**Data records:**
+++++
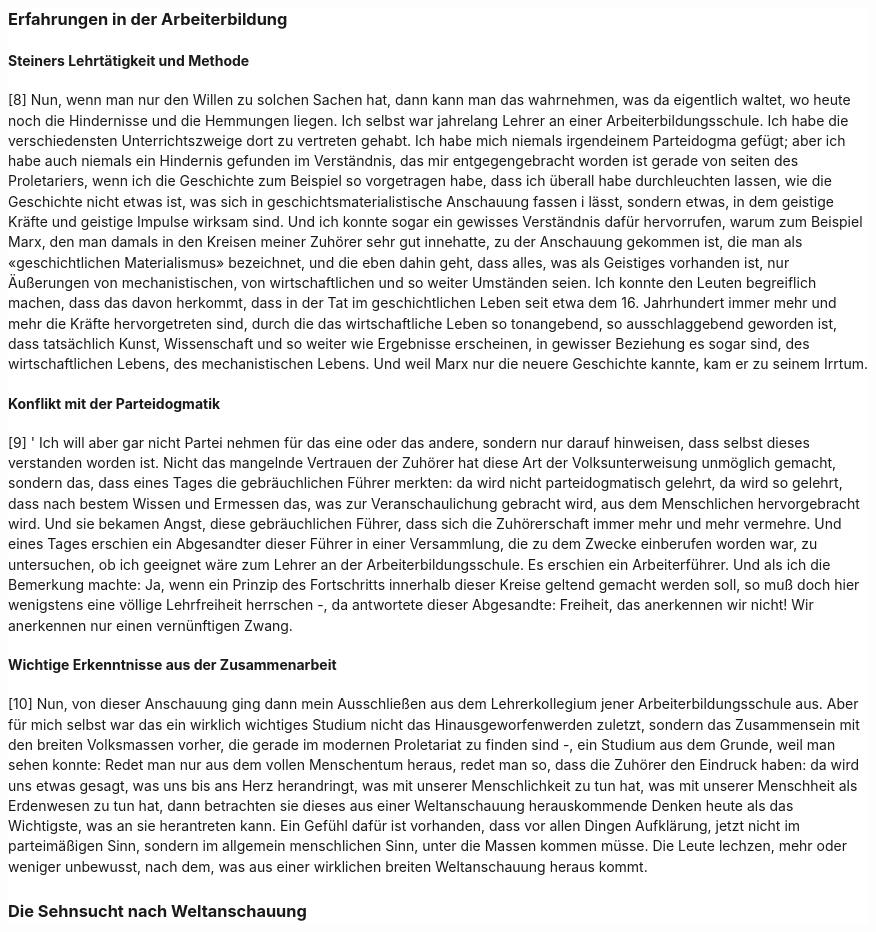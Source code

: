 ### Erfahrungen in der Arbeiterbildung

#### Steiners Lehrtätigkeit und Methode

[8] Nun, wenn man nur den Willen zu solchen Sachen hat, dann kann man das wahrnehmen, was da eigentlich waltet, wo heute noch die Hindernisse und die Hemmungen liegen. Ich selbst war jahrelang Lehrer an einer Arbeiterbildungsschule. Ich habe die verschiedensten Unterrichtszweige dort zu vertreten gehabt. Ich habe mich niemals irgendeinem Parteidogma gefügt; aber ich habe auch niemals ein Hindernis gefunden im Verständnis, das mir entgegengebracht worden ist gerade von seiten des Proletariers, wenn ich die Geschichte zum Beispiel so vorgetragen habe, dass ich überall habe durchleuchten lassen, wie die Geschichte nicht etwas ist, was sich in geschichtsmaterialistische Anschauung fassen i lässt, sondern etwas, in dem geistige Kräfte und geistige Impulse wirksam sind. Und ich konnte sogar ein gewisses Verständnis dafür hervorrufen, warum zum Beispiel Marx, den man damals in den Kreisen meiner Zuhörer sehr gut innehatte, zu der Anschauung gekommen ist, die man als «geschichtlichen Materialismus» bezeichnet, und die eben dahin geht, dass alles, was als Geistiges vorhanden ist, nur Äußerungen von mechanistischen, von wirtschaftlichen und so weiter Umständen seien. Ich konnte den Leuten begreiflich machen, dass das davon herkommt, dass in der Tat im geschichtlichen Leben seit etwa dem 16. Jahrhundert immer mehr und mehr die Kräfte hervorgetreten sind, durch die das wirtschaftliche Leben so tonangebend, so ausschlaggebend geworden ist, dass tatsächlich Kunst, Wissenschaft und so weiter wie Ergebnisse erscheinen, in gewisser Beziehung es sogar sind, des wirtschaftlichen Lebens, des mechanistischen Lebens. Und weil Marx nur die neuere Geschichte kannte, kam er zu seinem Irrtum.

#### Konflikt mit der Parteidogmatik

[9] ' Ich will aber gar nicht Partei nehmen für das eine oder das andere, sondern nur darauf hinweisen, dass selbst dieses verstanden worden ist. Nicht das mangelnde Vertrauen der Zuhörer hat diese Art der Volksunterweisung unmöglich gemacht, sondern das, dass eines Tages die gebräuchlichen Führer merkten: da wird nicht parteidogmatisch gelehrt, da wird so gelehrt, dass nach bestem Wissen und Ermessen das, was zur Veranschaulichung gebracht wird, aus dem Menschlichen hervorgebracht wird. Und sie bekamen Angst, diese gebräuchlichen Führer, dass sich die Zuhörerschaft immer mehr und mehr vermehre. Und eines Tages erschien ein Abgesandter dieser Führer in einer Versammlung, die zu dem Zwecke einberufen worden war, zu untersuchen, ob ich geeignet wäre zum Lehrer an der Arbeiterbildungsschule. Es erschien ein Arbeiterführer. Und als ich die Bemerkung machte: Ja, wenn ein Prinzip des Fortschritts innerhalb dieser Kreise geltend gemacht werden soll, so muß doch hier wenigstens eine völlige Lehrfreiheit herrschen -, da antwortete dieser Abgesandte: Freiheit, das anerkennen wir nicht! Wir anerkennen nur einen vernünftigen Zwang.

#### Wichtige Erkenntnisse aus der Zusammenarbeit

[10] Nun, von dieser Anschauung ging dann mein Ausschließen aus dem Lehrerkollegium jener Arbeiterbildungsschule aus. Aber für mich selbst war das ein wirklich wichtiges Studium nicht das Hinausgeworfenwerden zuletzt, sondern das Zusammensein mit den breiten Volksmassen vorher, die gerade im modernen Proletariat zu finden sind -, ein Studium aus dem Grunde, weil man sehen konnte: Redet man nur aus dem vollen Menschentum heraus, redet man so, dass die Zuhörer den Eindruck haben: da wird uns etwas gesagt, was uns bis ans Herz herandringt, was mit unserer Menschlichkeit zu tun hat, was mit unserer Menschheit als Erdenwesen zu tun hat, dann betrachten sie dieses aus einer Weltanschauung herauskommende Denken heute als das Wichtigste, was an sie herantreten kann. Ein Gefühl dafür ist vorhanden, dass vor allen Dingen Aufklärung, jetzt nicht im parteimäßigen Sinn, sondern im allgemein menschlichen Sinn, unter die Massen kommen müsse. Die Leute lechzen, mehr oder weniger unbewusst, nach dem, was aus einer wirklichen breiten Weltanschauung heraus kommt.

### Die Sehnsucht nach Weltanschauung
+++++
**THE TASK:** A verbatim transcription of the records, pictures excluded, is the required output.

**ANSWER SPACE:**
Source code

: ### Erfahrungen in der Arbeiterbildung

#### Steiners Lehrtätigkeit und Methode

[8] Nun, wenn man nur den Willen zu solchen Sachen hat, dann kann man das wahrnehmen, was da eigentlich waltet, wo heute noch die Hindernisse und die Hemmungen liegen. Ich selbst war jahrelang Lehrer an einer Arbeiterbildungsschule. Ich habe die verschiedensten Unterrichtszweige dort zu vertreten gehabt. Ich habe mich niemals irgendeinem Parteidogma gefügt; aber ich habe auch niemals ein Hindernis gefunden im Verständnis, das mir entgegengebracht worden ist gerade von seiten des Proletariers, wenn ich die Geschichte zum Beispiel so vorgetragen habe, dass ich überall habe durchleuchten lassen, wie die Geschichte nicht etwas ist, was sich in geschichtsmaterialistische Anschauung fassen i lässt, sondern etwas, in dem geistige Kräfte und geistige Impulse wirksam sind. Und ich konnte sogar ein gewisses Verständnis dafür hervorrufen, warum zum Beispiel Marx, den man damals in den Kreisen meiner Zuhörer sehr gut innehatte, zu der Anschauung gekommen ist, die man als «geschichtlichen Materialismus» bezeichnet, und die eben dahin geht, dass alles, was als Geistiges vorhanden ist, nur Äußerungen von mechanistischen, von wirtschaftlichen und so weiter Umständen seien. Ich konnte den Leuten begreiflich machen, dass das davon herkommt, dass in der Tat im geschichtlichen Leben seit etwa dem 16. Jahrhundert immer mehr und mehr die Kräfte hervorgetreten sind, durch die das wirtschaftliche Leben so tonangebend, so ausschlaggebend geworden ist, dass tatsächlich Kunst, Wissenschaft und so weiter wie Ergebnisse erscheinen, in gewisser Beziehung es sogar sind, des wirtschaftlichen Lebens, des mechanistischen Lebens. Und weil Marx nur die neuere Geschichte kannte, kam er zu seinem Irrtum.

#### Konflikt mit der Parteidogmatik

[9] ' Ich will aber gar nicht Partei nehmen für das eine oder das andere, sondern nur darauf hinweisen, dass selbst dieses verstanden worden ist. Nicht das mangelnde Vertrauen der Zuhörer hat diese Art der Volksunterweisung unmöglich gemacht, sondern das, dass eines Tages die gebräuchlichen Führer merkten: da wird nicht parteidogmatisch gelehrt, da wird so gelehrt, dass nach bestem Wissen und Ermessen das, was zur Veranschaulichung gebracht wird, aus dem Menschlichen hervorgebracht wird. Und sie bekamen Angst, diese gebräuchlichen Führer, dass sich die Zuhörerschaft immer mehr und mehr vermehre. Und eines Tages erschien ein Abgesandter dieser Führer in einer Versammlung, die zu dem Zwecke einberufen worden war, zu untersuchen, ob ich geeignet wäre zum Lehrer an der Arbeiterbildungsschule. Es erschien ein Arbeiterführer. Und als ich die Bemerkung machte: Ja, wenn ein Prinzip des Fortschritts innerhalb dieser Kreise geltend gemacht werden soll, so muß doch hier wenigstens eine völlige Lehrfreiheit herrschen -, da antwortete dieser Abgesandte: Freiheit, das anerkennen wir nicht! Wir anerkennen nur einen vernünftigen Zwang.

#### Wichtige Erkenntnisse aus der Zusammenarbeit

[10] Nun, von dieser Anschauung ging dann mein Ausschließen aus dem Lehrerkollegium jener Arbeiterbildungsschule aus. Aber für mich selbst war das ein wirklich wichtiges Studium nicht das Hinausgeworfenwerden zuletzt, sondern das Zusammensein mit den breiten Volksmassen vorher, die gerade im modernen Proletariat zu finden sind -, ein Studium aus dem Grunde, weil man sehen konnte: Redet man nur aus dem vollen Menschentum heraus, redet man so, dass die Zuhörer den Eindruck haben: da wird uns etwas gesagt, was uns bis ans Herz herandringt, was mit unserer Menschlichkeit zu tun hat, was mit unserer Menschheit als Erdenwesen zu tun hat, dann betrachten sie dieses aus einer Weltanschauung herauskommende Denken heute als das Wichtigste, was an sie herantreten kann. Ein Gefühl dafür ist vorhanden, dass vor allen Dingen Aufklärung, jetzt nicht im parteimäßigen Sinn, sondern im allgemein menschlichen Sinn, unter die Massen kommen müsse. Die Leute lechzen, mehr oder weniger unbewusst, nach dem, was aus einer wirklichen breiten Weltanschauung heraus kommt.

### Die Sehnsucht nach Weltanschauung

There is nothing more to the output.